Cependant, les paroles échangées la glacèrent. Il n’y avait pas de doute ; c’était d’elle qu’on parlait !

-          Tu en es où toi, dans la conquête de la chipie ?

-          Oh! Je pense que ça avance.

-          Pas bien facile quand même ! Que d’efforts pour cette guenon !

-          Pourtant, t’as vu les efforts de transformation qu’elle fait ?

-          Oui, donc cela doit marcher.

-          Qu’est-ce qu’elle croit cette Lucie ! Qu’on va oublier la petite souillon qui nous a pourri l’ambiance pendant des mois ?

-          Bah ! Finalement, elle n’est pas si moche.

-          Tu la veux, ma parole.

-          T’es pas fou! Le pari tient toujours non ? C’est tout ce qui m’intéresse.

-          Cinq cents euros ! C’est une somme.

-          J’espère que les autres n’oublieront pas qu’ils se sont engagés à payer si l’un de nous parvient vraiment à la dégeler et à la séduire !

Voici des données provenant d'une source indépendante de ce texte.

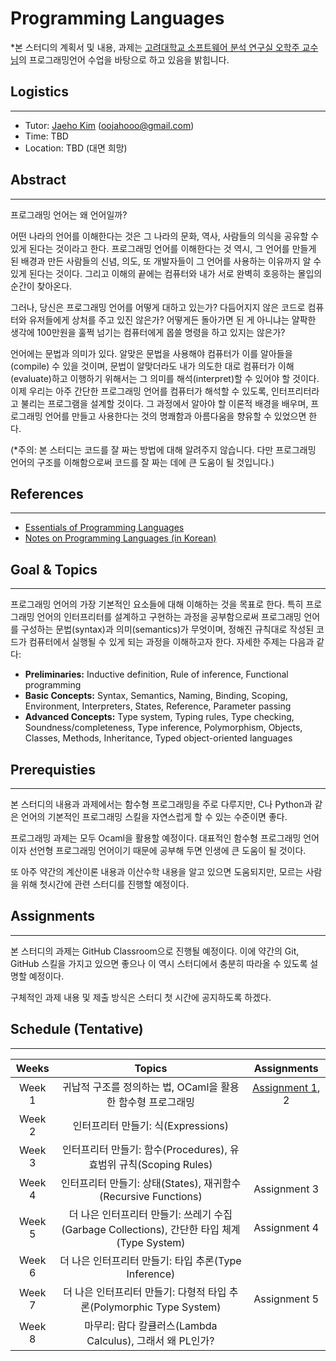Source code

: # Programming Languages

*본 스터디의 계획서 및 내용, 과제는 [고려대학교 소프트웨어 분석 연구실 오학주 교수님](http://prl.korea.ac.kr/~pronto/home/)의 프로그래밍언어 수업을 바탕으로 하고 있음을 밝힙니다.

## Logistics
-----
- Tutor: [Jaeho Kim](https://oojahooo.github.io) (oojahooo@gmail.com)
- Time: TBD
- Location: TBD (대면 희망)

## Abstract
-----
프로그래밍 언어는 왜 언어일까?

어떤 나라의 언어를 이해한다는 것은 그 나라의 문화, 역사, 사람들의 의식을 공유할 수 있게 된다는 것이라고 한다.
프로그래밍 언어를 이해한다는 것 역시, 그 언어를 만들게 된 배경과 만든 사람들의 신념, 의도, 또 개발자들이 그 언어를 사용하는 이유까지 알 수 있게 된다는 것이다.
그리고 이해의 끝에는 컴퓨터와 내가 서로 완벽히 호응하는 몰입의 순간이 찾아온다.

그러나, 당신은 프로그래밍 언어를 어떻게 대하고 있는가?
다듬어지지 않은 코드로 컴퓨터와 유저들에게 상처를 주고 있진 않은가?
어떻게든 돌아가면 된 게 아니냐는 얄팍한 생각에 100만원을 훌쩍 넘기는 컴퓨터에게 몹쓸 명령을 하고 있지는 않은가?

언어에는 문법과 의미가 있다.
알맞은 문법을 사용해야 컴퓨터가 이를 알아들을(compile) 수 있을 것이며, 문법이 알맞더라도 내가 의도한 대로 컴퓨터가 이해(evaluate)하고 이행하기 위해서는 그 의미를 해석(interpret)할 수 있어야 할 것이다.
이제 우리는 아주 간단한 프로그래밍 언어를 컴퓨터가 해석할 수 있도록, 인터프리터라고 불리는 프로그램을 설계할 것이다.
그 과정에서 알아야 할 이론적 배경을 배우며, 프로그래밍 언어를 만들고 사용한다는 것의 명쾌함과 아름다움을 향유할 수 있었으면 한다.

(*주의: 본 스터디는 코드를 잘 짜는 방법에 대해 알려주지 않습니다. 다만 프로그래밍 언어의 구조를 이해함으로써 코드를 잘 짜는 데에 큰 도움이 될 것입니다.)

## References
-----
- [Essentials of Programming Languages](https://www.amazon.com/gp/product/0262062798?ie=UTF8&tag=ucmbread-20&linkCode=as2&camp=1789&creative=9325&creativeASIN=0262062798)
- [Notes on Programming Languages (in Korean)](http://prl.korea.ac.kr/~pronto/home/courses/cose212/2019/pl-book-draft.pdf)

## Goal & Topics
-----
프로그래밍 언어의 가장 기본적인 요소들에 대해 이해하는 것을 목표로 한다.
특히 프로그래밍 언어의 인터프리터를 설계하고 구현하는 과정을 공부함으로써 프로그래밍 언어를 구성하는 문법(syntax)과 의미(semantics)가 무엇이며, 정해진 규칙대로 작성된 코드가 컴퓨터에서 실행될 수 있게 되는 과정을 이해하고자 한다.
자세한 주제는 다음과 같다:

- **Preliminaries:** Inductive definition, Rule of inference, Functional programming
- **Basic Concepts:** Syntax, Semantics, Naming, Binding, Scoping, Environment, Interpreters, States, Reference, Parameter passing
- **Advanced Concepts:** Type system, Typing rules, Type checking, Soundness/completeness, Type inference, Polymorphism, Objects, Classes, Methods, Inheritance, Typed object-oriented languages

## Prerequisties
-----
본 스터디의 내용과 과제에서는 함수형 프로그래밍을 주로 다루지만, C나 Python과 같은 언어의 기본적인 프로그래밍 스킬을 자연스럽게 할 수 있는 수준이면 좋다.

프로그래밍 과제는 모두 Ocaml을 활용할 예정이다.
대표적인 함수형 프로그래밍 언어이자 선언형 프로그래밍 언어이기 때문에 공부해 두면 인생에 큰 도움이 될 것이다.

또 아주 약간의 계산이론 내용과 이산수학 내용을 알고 있으면 도움되지만, 모르는 사람을 위해 첫시간에 관련 스터디를 진행할 예정이다.

## Assignments
-----
본 스터디의 과제는 GitHub Classroom으로 진행될 예정이다.
이에 약간의 Git, GitHub 스킬을 가지고 있으면 좋으나 이 역시 스터디에서 충분히 따라올 수 있도록 설명할 예정이다.

구체적인 과제 내용 및 제출 방식은 스터디 첫 시간에 공지하도록 하겠다.

## Schedule (Tentative)
-----
|Weeks|Topics|Assignments|
|:---:|:---:|:---:|
|Week 1|귀납적 구조를 정의하는 법, OCaml을 활용한 함수형 프로그래밍|[Assignment 1](https://classroom.github.com/a/-ZucFpOD), 2|
|Week 2|인터프리터 만들기: 식(Expressions)||
|Week 3|인터프리터 만들기: 함수(Procedures), 유효범위 규칙(Scoping Rules)||
|Week 4|인터프리터 만들기: 상태(States), 재귀함수(Recursive Functions)|Assignment 3|
|Week 5|더 나은 인터프리터 만들기: 쓰레기 수집(Garbage Collections), 간단한 타입 체계(Type System)|Assignment 4|
|Week 6|더 나은 인터프리터 만들기: 타입 추론(Type Inference)||
|Week 7|더 나은 인터프리터 만들기: 다형적 타입 추론(Polymorphic Type System)|Assignment 5|
|Week 8|마무리: 람다 칼큘러스(Lambda Calculus), 그래서 왜 PL인가?||
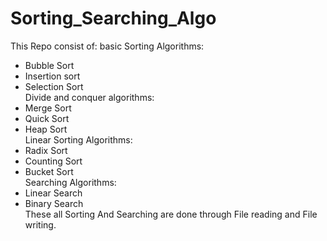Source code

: # Sorting_Searching_Algo
This Repo consist of:
basic Sorting Algorithms: 
* Bubble Sort 
* Insertion sort
* Selection Sort<br/>
Divide and conquer algorithms:
* Merge Sort
* Quick Sort
* Heap Sort<br/>
Linear Sorting Algorithms:
* Radix Sort
* Counting Sort
* Bucket Sort<br/>
Searching Algorithms:
* Linear Search
* Binary Search <br/>
These all Sorting And Searching are done through File reading and File writing.
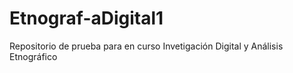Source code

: # Etnograf-aDigital1
Repositorio de prueba para en curso Invetigación Digital y Análisis Etnográfico
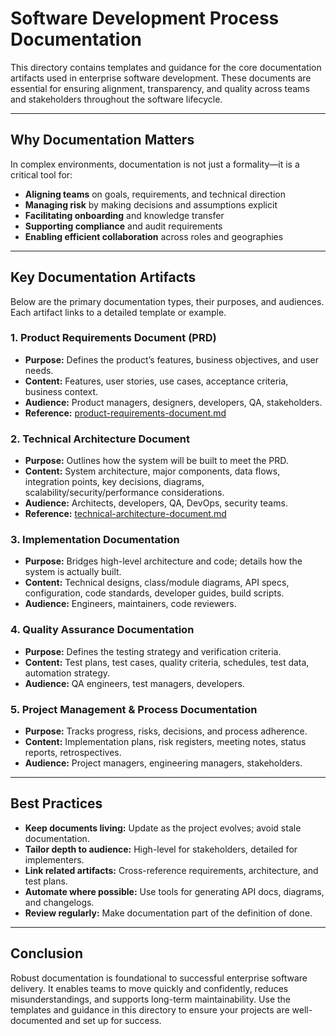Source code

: # Software Development Process Documentation

This directory contains templates and guidance for the core documentation artifacts used in enterprise software development. These documents are essential for ensuring alignment, transparency, and quality across teams and stakeholders throughout the software lifecycle.

---

## Why Documentation Matters

In complex environments, documentation is not just a formality—it is a critical tool for:

- **Aligning teams** on goals, requirements, and technical direction
- **Managing risk** by making decisions and assumptions explicit
- **Facilitating onboarding** and knowledge transfer
- **Supporting compliance** and audit requirements
- **Enabling efficient collaboration** across roles and geographies

---

## Key Documentation Artifacts

Below are the primary documentation types, their purposes, and audiences. Each artifact links to a detailed template or example.

### 1. Product Requirements Document (PRD)

- **Purpose:** Defines the product’s features, business objectives, and user needs.
- **Content:** Features, user stories, use cases, acceptance criteria, business context.
- **Audience:** Product managers, designers, developers, QA, stakeholders.
- **Reference:** [product-requirements-document.md](product-requirements-document.md)

### 2. Technical Architecture Document

- **Purpose:** Outlines how the system will be built to meet the PRD.
- **Content:** System architecture, major components, data flows, integration points, key decisions, diagrams, scalability/security/performance considerations.
- **Audience:** Architects, developers, QA, DevOps, security teams.
- **Reference:** [technical-architecture-document.md](technical-architecture-document.md)

### 3. Implementation Documentation

- **Purpose:** Bridges high-level architecture and code; details how the system is actually built.
- **Content:** Technical designs, class/module diagrams, API specs, configuration, code standards, developer guides, build scripts.
- **Audience:** Engineers, maintainers, code reviewers.

### 4. Quality Assurance Documentation

- **Purpose:** Defines the testing strategy and verification criteria.
- **Content:** Test plans, test cases, quality criteria, schedules, test data, automation strategy.
- **Audience:** QA engineers, test managers, developers.

### 5. Project Management & Process Documentation

- **Purpose:** Tracks progress, risks, decisions, and process adherence.
- **Content:** Implementation plans, risk registers, meeting notes, status reports, retrospectives.
- **Audience:** Project managers, engineering managers, stakeholders.

---

## Best Practices

- **Keep documents living:** Update as the project evolves; avoid stale documentation.
- **Tailor depth to audience:** High-level for stakeholders, detailed for implementers.
- **Link related artifacts:** Cross-reference requirements, architecture, and test plans.
- **Automate where possible:** Use tools for generating API docs, diagrams, and changelogs.
- **Review regularly:** Make documentation part of the definition of done.

---

## Conclusion

Robust documentation is foundational to successful enterprise software delivery. It enables teams to move quickly and confidently, reduces misunderstandings, and supports long-term maintainability. Use the templates and guidance in this directory to ensure your projects are well-documented and set up for success.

-          Ce sera d’un comique ! J’imagine sa tête, à la peu aimable donzelle. 

Puis les deux hommes sortirent en discutant. Lucie était effondrée. Tout n’était donc que moquerie. Tout recommençait comme avant. Personne ne l’aimerait jamais. Elle n’était d’ailleurs pas aimable, sa mère avait raison. La journée qui lui avait paru si belle devenait froide et grise.

 

Impossible de regagner sa place dans le bureau, d’affronter l’hypocrisie de ses compagnons. Elle partit sans bruit… Dans la rue, elle baissait la tête en marmonnant.

Elle voulait se réfugier chez elle, et elle bouscula dans le hall, le vieux voisin du rez-de-chaussée. À la vue de son visage ravagé, l’homme l’appela :

-          Mademoiselle, mademoiselle Lucie…

Mais elle l’ignora, impatiente de se retrouver seule. Comment pouvait-elle se douter que c’était lui, le généreux, à l’écoute des autres qui cependant l’ignoraient, qui l’avait remarquée. Il avait voulu l’aider en lui faisant un signe amical. Il avait avec joie assisté à sa transformation. Mais que s’était-il passé ?

Pourquoi la petite était-elle bouleversée ?

Il n’osa pas cependant insister.

 

Lucie se blottit au fond du lit : dormir, dormir, oublier…

Elle se souvint alors des comprimés qu’elle avait en réserve du temps où elle dormait si mal. Alors elle se leva, alla fouiller dans sa pharmacie qui contenait encore plusieurs boîtes de somnifères ; elle se contempla en ricanant une dernière fois dans le miroir, puis retourna se coucher et avala deux boîtes de comprimés sans regret.